The author of this brief response took a look at four chapters from a particular book. What follows in this report is a direct and measured response to those chapters. The readings themselves had a good variety and variance to them. They all involve very personal subjects but all center on the coming of age of teenage girls during the first generation after World War II ended. However, they are not monolithic or too much alike in nature. It is important that literature explore the human condition and what drives people to act and behave as they do. Of course, nobody lives or behaves in a vacuum. Despite what some people might suggest, what a given person does can affect the behaviors and reactions of others and/or the same thing can happen in reverse.
The first reading and topic is one that tends to be explosive and controversial. Indeed, that would be sex and how teenagers handle the same. The treatise starts off by recounting what tended to happen when Baby Boomers were traveling through puberty. There is no understating the progression that is stated on the very first page, that being the shift from the post-war mindset and worldview of the parents of Baby Boomers and the sexual revolution that came in the 1960’s.
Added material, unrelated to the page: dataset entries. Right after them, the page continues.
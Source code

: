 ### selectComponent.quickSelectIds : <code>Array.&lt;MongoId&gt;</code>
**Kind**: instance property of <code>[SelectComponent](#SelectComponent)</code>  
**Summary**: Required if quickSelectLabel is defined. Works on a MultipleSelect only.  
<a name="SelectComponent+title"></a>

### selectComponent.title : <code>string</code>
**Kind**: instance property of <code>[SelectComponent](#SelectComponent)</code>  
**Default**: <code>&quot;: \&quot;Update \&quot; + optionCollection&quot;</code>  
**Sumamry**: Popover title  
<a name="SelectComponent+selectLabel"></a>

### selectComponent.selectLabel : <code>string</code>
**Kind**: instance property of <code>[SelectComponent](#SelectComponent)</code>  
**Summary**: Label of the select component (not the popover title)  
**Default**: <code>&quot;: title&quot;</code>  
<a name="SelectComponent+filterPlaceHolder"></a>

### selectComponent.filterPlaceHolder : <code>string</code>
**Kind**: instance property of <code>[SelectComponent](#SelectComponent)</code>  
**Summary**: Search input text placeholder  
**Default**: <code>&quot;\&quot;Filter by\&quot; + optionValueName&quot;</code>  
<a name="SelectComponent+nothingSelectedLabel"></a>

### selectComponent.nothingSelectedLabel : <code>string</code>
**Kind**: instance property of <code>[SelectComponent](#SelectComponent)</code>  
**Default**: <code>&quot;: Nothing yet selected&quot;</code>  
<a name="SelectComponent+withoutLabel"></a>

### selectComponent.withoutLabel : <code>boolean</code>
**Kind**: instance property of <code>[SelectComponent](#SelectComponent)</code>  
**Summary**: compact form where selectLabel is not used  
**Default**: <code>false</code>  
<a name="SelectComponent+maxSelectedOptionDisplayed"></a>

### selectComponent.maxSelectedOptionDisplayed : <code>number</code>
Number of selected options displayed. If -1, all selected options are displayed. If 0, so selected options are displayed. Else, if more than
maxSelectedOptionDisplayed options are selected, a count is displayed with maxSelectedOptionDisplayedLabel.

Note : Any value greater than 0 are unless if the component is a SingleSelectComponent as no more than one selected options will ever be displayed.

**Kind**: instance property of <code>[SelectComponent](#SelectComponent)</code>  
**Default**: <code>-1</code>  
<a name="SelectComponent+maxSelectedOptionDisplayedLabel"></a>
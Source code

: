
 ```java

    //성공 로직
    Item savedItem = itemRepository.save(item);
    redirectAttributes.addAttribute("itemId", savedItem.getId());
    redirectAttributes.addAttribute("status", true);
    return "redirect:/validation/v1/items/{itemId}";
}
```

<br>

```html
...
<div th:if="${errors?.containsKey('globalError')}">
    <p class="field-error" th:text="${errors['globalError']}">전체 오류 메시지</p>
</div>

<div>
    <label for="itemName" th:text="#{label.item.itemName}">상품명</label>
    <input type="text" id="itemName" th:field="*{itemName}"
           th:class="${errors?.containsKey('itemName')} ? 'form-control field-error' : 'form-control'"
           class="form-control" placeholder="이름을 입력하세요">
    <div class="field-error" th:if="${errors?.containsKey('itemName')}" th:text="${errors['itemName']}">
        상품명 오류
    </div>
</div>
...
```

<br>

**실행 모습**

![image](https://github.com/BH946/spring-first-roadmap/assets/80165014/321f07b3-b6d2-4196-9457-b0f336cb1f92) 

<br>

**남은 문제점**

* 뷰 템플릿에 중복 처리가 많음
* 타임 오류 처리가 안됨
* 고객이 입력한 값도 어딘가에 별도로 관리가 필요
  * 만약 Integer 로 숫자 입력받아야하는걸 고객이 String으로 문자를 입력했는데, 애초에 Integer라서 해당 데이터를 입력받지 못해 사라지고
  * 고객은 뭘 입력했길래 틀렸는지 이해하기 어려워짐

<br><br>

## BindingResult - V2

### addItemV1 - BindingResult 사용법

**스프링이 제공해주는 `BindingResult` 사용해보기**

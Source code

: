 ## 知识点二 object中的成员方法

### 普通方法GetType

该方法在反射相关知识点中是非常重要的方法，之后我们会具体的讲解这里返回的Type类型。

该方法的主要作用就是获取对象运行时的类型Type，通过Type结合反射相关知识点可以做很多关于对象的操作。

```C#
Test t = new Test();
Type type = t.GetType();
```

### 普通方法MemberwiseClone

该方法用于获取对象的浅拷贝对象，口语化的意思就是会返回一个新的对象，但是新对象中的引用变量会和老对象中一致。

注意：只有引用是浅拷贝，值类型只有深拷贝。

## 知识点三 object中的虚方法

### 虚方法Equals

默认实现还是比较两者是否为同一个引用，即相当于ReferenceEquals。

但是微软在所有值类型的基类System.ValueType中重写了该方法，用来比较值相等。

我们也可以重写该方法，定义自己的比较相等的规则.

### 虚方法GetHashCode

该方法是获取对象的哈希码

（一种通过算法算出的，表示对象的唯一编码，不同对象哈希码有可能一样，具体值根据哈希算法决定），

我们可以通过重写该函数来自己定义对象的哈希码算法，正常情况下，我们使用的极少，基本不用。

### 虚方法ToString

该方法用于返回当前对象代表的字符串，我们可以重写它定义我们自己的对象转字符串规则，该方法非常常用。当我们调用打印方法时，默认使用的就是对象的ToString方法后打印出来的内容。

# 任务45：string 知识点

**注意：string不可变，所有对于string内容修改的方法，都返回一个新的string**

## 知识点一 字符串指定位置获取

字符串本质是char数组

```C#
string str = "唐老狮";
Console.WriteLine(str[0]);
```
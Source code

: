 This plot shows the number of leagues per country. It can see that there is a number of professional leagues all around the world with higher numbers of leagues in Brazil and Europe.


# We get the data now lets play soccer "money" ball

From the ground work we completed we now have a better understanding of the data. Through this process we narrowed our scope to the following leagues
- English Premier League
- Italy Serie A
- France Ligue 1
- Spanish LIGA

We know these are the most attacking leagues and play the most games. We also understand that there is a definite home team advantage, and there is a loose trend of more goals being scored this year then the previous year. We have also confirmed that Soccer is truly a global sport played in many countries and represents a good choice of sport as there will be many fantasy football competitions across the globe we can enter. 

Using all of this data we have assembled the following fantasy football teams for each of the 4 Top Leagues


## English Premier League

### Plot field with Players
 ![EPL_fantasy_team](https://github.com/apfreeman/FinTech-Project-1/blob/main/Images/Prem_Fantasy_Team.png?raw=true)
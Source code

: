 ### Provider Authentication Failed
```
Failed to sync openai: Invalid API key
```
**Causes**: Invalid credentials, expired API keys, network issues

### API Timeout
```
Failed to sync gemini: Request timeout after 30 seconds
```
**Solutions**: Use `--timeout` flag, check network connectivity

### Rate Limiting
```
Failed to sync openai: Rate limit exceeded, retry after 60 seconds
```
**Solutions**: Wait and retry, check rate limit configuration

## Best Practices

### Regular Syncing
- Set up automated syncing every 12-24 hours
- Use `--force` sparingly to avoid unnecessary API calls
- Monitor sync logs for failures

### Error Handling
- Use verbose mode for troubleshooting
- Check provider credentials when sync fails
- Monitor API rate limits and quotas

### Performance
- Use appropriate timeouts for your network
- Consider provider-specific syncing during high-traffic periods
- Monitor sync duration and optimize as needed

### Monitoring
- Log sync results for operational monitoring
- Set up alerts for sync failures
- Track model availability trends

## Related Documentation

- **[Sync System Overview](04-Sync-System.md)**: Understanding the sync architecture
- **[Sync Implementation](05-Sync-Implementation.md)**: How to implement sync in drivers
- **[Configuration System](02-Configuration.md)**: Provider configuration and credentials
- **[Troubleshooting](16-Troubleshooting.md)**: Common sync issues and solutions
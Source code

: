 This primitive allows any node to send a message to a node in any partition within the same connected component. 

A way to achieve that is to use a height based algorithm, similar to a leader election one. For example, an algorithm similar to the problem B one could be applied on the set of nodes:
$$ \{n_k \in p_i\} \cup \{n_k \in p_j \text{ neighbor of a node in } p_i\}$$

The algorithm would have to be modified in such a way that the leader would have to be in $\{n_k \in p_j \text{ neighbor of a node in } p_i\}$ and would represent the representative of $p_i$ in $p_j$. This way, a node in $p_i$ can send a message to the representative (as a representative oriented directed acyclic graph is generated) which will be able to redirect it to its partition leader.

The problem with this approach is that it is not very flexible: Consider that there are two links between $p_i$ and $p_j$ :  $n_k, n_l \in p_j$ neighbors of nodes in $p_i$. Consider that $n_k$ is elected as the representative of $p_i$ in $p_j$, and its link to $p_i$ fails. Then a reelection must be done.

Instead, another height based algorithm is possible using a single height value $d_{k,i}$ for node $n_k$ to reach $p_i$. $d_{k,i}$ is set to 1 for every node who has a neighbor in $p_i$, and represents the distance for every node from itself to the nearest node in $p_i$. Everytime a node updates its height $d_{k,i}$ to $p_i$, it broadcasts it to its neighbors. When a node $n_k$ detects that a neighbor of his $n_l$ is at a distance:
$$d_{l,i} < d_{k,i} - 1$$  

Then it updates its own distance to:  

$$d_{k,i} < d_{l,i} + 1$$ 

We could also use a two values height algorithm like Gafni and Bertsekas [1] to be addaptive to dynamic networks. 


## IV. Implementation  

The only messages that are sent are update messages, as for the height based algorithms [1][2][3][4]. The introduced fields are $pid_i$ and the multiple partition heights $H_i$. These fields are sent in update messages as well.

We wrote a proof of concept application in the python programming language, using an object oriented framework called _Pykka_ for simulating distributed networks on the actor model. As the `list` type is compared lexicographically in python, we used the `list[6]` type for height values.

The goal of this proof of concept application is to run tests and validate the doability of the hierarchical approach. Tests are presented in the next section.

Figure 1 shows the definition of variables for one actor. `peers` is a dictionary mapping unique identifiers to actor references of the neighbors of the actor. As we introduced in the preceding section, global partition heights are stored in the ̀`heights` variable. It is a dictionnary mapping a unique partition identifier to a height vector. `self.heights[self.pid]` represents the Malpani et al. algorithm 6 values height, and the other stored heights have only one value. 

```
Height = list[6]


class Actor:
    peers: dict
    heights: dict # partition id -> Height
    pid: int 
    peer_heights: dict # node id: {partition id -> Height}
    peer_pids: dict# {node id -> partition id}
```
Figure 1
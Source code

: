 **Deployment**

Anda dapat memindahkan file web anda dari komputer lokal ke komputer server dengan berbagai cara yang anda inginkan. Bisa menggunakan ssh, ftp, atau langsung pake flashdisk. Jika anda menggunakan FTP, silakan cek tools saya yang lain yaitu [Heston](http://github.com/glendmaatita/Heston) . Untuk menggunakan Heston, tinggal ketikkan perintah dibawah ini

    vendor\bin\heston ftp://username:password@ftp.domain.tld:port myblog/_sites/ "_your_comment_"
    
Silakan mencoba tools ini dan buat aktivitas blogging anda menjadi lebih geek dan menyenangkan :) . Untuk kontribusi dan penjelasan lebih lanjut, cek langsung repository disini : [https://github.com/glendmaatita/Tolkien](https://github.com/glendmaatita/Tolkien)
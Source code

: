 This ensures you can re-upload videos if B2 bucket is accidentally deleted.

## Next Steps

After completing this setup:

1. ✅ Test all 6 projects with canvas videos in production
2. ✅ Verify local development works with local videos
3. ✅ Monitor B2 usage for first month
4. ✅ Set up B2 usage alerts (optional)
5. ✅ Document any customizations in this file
The “mixed messages” that are referred to on that same first page are easy to fathom and expect given that quick and visceral shift. The use of specific examples like the movie Cleopatra and the book Lady Chatterley’s Lover drive home the point of what was considered tawdry and scandalous just a half century ago (Douglas). The second reading is actually another chapter in the Douglas text. Just as with the prior reading snippet and much of the Douglas text at large, there is a reference to a generational “standard” of womanhood as defined by that era and coming of age for the same. Indeed, the chapter starts with the litmus test of having women from that era, ostensibly or proven, listen to Will You Love Me Tomorrow by The Shirelles. The point made by the author is that any “true” Baby Boomer woman will know that song by heart. The author then points to other songs with that pattern and aesthetic. However, Douglas is wise to point out that the Shirelles should stand alone because of when they broke through, the fact that the group was four black women and what they were singing about. It is wise to point out that women and men were held to a different standard. The provocative (at least by that day’s standard) movements and gyrations of Elvis stood in stark contrast to what women of the same era did. Beyond that, women that broke out of that mold were roundly criticized and pilloried for doing so (Douglas).
Even if the breaking of that mold roiled some people, it was simply a reflection of the hormonal state, both then and now, that women undergo as they progress from prepubescence to adulthood. That is really what Douglas was trying to say in this second chapter example (Douglas). It does make sense that this shift stepped on some toes. Indeed, the second chapter from the Douglas text talks about the clean and polished images of June Cleaver, Donna Reed and Harriett Nelson. Even if many women of that day were of that archetype (or wanted to be), there were many others that did not want to be constrained or pigeonholed into that way of life. The emergence of the Shirelles and the other female acts that followed in their footsteps was just an eventuality that came to pass. It was an eventuality that was inevitable some level. It was just a matter of when, how and who (Douglas).